# Action item
Identify all lines below that hold "prodotto" and collect them.

# Provided data

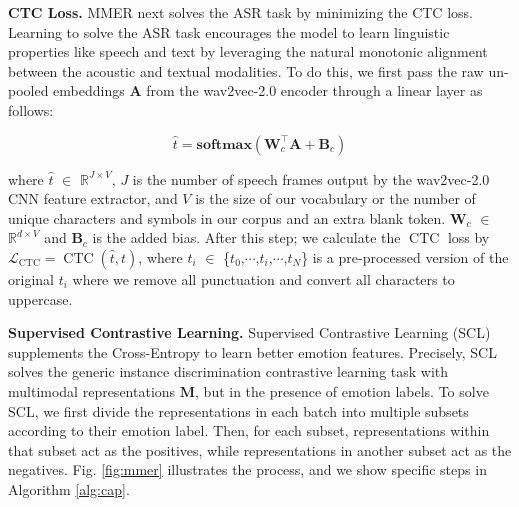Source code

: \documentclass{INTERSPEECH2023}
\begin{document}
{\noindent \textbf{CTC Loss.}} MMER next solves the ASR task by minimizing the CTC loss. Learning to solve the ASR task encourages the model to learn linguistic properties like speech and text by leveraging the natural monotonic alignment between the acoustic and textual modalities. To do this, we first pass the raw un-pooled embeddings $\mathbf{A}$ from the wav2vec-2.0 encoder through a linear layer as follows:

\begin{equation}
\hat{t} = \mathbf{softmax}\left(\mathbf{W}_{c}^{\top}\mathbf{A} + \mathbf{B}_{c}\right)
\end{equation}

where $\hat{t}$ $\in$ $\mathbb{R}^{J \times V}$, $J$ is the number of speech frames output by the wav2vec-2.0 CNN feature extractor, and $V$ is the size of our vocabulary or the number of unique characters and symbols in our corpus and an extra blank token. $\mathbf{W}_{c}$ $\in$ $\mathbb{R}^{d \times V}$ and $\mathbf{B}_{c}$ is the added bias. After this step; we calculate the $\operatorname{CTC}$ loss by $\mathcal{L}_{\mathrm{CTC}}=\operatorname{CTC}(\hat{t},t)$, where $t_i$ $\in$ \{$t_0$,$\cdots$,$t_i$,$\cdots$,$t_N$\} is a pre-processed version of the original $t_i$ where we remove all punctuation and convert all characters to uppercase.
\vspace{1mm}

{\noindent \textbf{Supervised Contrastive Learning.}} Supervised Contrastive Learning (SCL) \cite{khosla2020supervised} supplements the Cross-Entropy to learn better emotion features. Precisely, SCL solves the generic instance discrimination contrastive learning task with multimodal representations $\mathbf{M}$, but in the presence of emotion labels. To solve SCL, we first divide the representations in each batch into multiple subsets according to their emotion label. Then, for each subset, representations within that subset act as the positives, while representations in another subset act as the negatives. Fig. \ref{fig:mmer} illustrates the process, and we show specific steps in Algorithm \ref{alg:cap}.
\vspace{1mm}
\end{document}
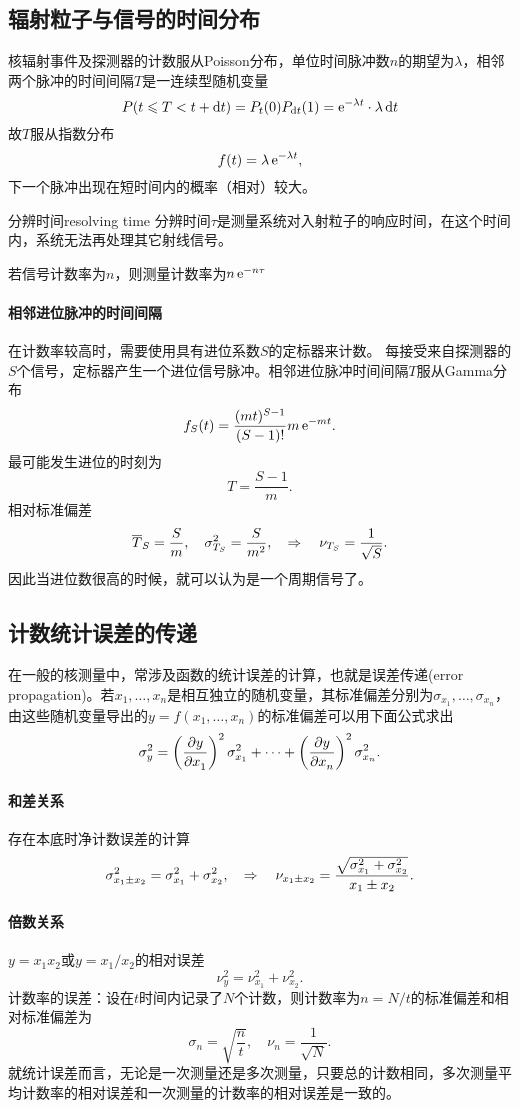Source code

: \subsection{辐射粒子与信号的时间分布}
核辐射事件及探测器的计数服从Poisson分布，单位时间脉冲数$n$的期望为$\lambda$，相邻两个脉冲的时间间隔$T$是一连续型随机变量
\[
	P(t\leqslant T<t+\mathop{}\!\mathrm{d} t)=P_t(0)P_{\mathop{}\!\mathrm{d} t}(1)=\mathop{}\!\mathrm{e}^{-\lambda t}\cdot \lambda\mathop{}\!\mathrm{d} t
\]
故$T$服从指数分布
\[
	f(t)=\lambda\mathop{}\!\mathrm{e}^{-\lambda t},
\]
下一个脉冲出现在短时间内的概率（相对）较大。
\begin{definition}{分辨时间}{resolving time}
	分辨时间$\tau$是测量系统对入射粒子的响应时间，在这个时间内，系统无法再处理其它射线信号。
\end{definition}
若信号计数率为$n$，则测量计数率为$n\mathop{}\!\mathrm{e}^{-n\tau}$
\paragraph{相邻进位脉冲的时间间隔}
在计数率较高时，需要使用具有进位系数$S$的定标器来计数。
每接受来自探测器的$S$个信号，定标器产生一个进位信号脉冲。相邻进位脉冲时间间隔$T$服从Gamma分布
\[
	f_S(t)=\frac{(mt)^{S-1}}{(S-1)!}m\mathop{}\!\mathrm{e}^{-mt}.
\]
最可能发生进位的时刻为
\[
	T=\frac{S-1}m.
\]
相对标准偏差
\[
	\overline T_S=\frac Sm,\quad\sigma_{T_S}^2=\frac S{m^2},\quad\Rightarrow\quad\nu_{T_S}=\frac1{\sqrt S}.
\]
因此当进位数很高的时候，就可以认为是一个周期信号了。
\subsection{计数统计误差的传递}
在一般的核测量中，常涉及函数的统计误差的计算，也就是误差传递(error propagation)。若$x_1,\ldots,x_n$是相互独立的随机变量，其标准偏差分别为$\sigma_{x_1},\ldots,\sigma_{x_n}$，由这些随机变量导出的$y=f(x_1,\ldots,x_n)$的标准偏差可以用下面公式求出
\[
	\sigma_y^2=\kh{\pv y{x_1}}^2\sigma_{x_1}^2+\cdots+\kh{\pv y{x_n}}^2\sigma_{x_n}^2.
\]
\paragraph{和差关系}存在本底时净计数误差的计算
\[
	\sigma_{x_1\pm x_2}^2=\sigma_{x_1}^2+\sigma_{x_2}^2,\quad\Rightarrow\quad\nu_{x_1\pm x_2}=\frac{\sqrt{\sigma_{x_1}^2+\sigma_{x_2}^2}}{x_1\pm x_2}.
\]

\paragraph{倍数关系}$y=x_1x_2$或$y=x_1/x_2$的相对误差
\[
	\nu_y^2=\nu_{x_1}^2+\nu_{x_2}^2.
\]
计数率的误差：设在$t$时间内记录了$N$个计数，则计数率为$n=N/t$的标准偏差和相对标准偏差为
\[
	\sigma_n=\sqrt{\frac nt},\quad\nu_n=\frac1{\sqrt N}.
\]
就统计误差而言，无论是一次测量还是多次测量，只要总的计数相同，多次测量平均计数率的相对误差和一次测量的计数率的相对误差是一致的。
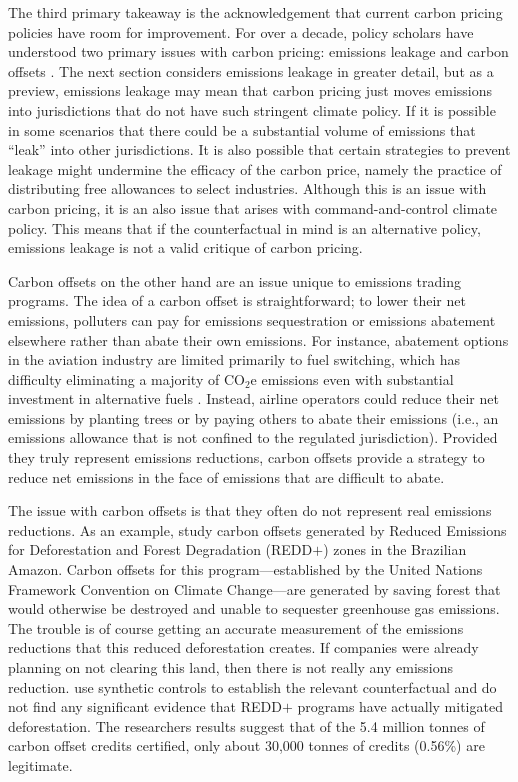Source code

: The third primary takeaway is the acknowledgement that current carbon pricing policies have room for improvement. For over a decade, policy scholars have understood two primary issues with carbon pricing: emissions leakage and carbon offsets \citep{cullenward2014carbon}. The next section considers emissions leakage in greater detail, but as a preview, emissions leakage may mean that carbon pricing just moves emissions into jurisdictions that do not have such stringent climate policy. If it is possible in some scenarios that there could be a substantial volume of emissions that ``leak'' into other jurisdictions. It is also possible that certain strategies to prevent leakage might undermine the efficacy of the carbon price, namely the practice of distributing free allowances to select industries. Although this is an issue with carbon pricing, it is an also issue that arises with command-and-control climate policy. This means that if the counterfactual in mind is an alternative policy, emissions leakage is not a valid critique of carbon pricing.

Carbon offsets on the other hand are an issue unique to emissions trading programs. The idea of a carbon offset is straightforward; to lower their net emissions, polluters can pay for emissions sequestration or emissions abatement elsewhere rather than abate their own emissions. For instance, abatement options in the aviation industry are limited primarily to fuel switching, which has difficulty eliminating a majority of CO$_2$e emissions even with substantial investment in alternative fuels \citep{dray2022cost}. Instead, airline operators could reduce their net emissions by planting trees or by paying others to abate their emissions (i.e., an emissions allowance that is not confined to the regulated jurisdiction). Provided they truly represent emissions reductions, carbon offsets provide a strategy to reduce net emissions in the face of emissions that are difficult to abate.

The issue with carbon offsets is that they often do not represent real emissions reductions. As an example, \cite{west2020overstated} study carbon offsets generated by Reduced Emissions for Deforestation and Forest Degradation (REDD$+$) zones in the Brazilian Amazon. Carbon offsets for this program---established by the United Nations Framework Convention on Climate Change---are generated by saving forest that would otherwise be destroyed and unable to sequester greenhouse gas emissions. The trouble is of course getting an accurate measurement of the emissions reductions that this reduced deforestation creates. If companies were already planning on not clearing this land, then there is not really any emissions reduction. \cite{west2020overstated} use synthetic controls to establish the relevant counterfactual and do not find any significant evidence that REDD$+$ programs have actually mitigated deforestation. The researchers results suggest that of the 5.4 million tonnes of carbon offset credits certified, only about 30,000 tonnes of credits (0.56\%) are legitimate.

* * *

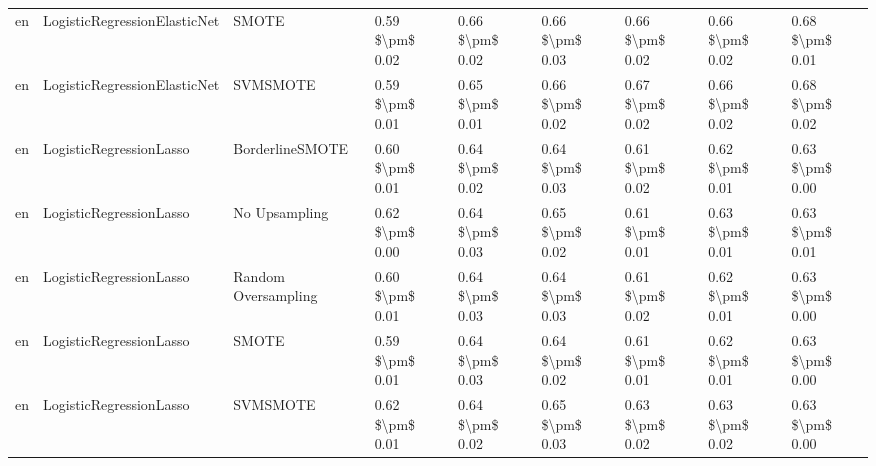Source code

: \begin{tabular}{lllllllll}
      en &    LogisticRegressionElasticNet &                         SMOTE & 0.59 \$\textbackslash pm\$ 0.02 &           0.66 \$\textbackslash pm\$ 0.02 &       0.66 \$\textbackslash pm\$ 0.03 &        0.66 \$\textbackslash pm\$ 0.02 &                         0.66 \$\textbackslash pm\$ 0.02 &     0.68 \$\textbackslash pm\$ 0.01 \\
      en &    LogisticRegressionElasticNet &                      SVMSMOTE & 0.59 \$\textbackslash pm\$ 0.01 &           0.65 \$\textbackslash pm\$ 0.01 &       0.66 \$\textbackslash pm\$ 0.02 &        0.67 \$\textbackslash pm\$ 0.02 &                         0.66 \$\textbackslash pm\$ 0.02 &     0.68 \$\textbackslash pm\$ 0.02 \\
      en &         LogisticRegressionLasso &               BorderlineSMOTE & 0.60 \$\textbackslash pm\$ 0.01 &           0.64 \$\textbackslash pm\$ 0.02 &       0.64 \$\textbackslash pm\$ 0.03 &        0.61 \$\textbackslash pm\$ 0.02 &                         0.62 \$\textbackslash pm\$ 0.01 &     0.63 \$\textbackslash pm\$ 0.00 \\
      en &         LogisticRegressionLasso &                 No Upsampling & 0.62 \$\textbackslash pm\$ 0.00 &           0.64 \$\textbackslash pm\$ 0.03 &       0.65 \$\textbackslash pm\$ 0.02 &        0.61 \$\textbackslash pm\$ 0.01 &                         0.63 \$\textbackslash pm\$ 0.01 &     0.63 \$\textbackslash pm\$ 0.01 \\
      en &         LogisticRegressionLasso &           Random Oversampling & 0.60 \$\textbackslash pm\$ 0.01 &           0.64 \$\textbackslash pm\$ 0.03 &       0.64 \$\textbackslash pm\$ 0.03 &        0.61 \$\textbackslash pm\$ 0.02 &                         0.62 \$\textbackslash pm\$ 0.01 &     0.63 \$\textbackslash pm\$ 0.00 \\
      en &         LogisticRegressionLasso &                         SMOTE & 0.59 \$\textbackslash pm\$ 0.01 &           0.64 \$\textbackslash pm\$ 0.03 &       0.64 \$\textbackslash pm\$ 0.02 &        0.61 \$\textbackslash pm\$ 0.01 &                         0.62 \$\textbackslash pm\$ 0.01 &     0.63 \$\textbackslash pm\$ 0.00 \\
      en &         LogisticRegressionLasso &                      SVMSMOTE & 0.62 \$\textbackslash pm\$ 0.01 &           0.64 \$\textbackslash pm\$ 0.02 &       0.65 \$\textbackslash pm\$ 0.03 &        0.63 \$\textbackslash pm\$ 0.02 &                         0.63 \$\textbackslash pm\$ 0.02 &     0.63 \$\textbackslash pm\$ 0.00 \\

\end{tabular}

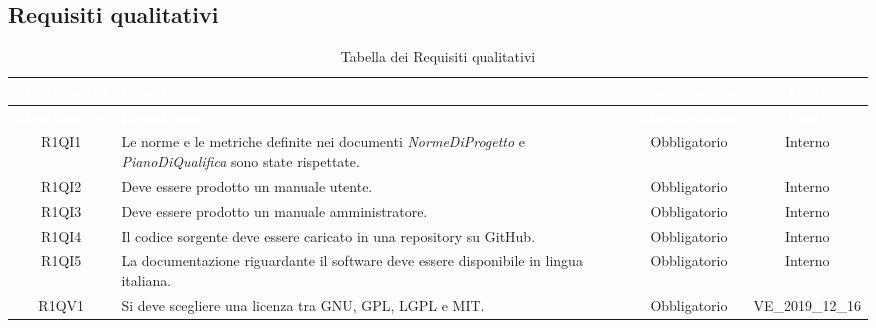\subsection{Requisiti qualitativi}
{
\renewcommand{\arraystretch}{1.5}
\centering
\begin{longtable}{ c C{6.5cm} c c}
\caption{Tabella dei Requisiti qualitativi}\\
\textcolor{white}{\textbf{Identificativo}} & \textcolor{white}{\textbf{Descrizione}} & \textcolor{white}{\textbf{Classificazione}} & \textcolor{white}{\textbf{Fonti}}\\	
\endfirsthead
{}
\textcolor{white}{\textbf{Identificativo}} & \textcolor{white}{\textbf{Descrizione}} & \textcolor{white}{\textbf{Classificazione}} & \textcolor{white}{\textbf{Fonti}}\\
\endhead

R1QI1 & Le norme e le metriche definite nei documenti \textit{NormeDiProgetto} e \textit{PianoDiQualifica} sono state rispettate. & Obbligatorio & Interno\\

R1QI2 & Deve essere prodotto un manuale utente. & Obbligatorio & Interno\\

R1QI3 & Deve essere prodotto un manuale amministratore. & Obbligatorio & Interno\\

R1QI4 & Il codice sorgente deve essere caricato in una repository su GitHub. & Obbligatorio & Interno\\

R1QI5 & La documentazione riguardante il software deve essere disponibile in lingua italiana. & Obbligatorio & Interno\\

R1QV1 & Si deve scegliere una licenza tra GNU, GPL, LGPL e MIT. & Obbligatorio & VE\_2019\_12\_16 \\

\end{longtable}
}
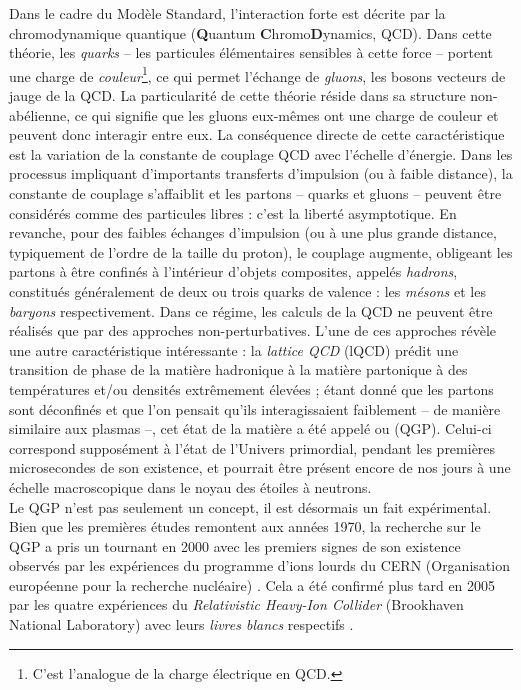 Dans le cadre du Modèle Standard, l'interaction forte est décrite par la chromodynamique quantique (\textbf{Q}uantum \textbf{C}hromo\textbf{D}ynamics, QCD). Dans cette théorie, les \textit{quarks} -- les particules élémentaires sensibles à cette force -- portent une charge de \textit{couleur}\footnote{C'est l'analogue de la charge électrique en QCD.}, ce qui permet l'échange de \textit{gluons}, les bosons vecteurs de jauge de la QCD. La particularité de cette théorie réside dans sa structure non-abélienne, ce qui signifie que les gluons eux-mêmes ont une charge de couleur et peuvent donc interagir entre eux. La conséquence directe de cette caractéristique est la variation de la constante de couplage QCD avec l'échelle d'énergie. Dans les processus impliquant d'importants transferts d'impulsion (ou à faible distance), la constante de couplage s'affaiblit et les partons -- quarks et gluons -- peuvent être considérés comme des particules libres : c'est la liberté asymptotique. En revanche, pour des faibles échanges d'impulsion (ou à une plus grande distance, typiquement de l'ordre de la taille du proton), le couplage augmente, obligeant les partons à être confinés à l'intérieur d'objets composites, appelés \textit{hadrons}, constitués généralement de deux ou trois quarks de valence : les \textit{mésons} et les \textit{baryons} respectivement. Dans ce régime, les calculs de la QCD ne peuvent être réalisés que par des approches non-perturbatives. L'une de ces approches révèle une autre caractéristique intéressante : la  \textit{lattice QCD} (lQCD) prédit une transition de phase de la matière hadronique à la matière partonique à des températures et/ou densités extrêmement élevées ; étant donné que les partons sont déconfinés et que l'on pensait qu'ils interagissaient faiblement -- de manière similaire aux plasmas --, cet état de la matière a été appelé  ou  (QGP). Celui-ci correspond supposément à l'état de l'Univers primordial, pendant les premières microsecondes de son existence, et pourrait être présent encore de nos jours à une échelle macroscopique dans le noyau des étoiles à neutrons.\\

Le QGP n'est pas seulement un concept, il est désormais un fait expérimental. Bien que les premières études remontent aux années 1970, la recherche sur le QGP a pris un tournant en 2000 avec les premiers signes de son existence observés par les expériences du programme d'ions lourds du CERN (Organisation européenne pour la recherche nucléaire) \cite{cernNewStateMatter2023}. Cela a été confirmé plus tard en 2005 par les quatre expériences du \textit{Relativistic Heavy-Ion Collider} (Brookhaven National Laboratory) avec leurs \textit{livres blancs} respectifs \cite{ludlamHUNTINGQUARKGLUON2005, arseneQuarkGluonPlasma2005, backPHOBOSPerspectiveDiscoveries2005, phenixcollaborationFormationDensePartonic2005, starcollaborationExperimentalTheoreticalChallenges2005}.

# Response to the exercise
R1QI2 & Deve essere prodotto un manuale utente. & Obbligatorio & Interno\\
R1QI3 & Deve essere prodotto un manuale amministratore. & Obbligatorio & Interno\\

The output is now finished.